→ Required action
Locate every line below that contains the word "features" and copy it.

--- --- ---

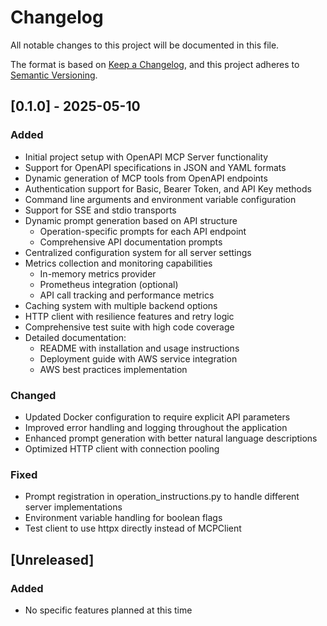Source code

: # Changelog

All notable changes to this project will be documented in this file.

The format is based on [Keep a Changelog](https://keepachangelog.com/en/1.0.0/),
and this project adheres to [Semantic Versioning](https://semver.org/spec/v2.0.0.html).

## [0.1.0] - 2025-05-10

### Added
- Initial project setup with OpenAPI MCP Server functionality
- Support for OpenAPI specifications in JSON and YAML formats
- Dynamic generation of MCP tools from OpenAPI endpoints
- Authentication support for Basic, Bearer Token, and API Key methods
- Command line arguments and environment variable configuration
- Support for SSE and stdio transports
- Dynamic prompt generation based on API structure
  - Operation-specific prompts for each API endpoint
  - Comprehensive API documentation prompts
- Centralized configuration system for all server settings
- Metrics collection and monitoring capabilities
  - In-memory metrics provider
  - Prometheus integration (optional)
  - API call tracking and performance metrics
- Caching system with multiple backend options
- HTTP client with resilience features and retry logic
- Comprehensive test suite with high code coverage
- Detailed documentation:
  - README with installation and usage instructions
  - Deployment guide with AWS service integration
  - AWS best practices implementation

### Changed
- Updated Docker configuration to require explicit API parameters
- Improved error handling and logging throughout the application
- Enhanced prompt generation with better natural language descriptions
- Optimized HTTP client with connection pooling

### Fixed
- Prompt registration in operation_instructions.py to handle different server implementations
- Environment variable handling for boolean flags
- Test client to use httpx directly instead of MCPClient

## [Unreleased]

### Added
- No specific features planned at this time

--- --- ---

→ Answer to this exercise
- HTTP client with resilience features and retry logic
- No specific features planned at this time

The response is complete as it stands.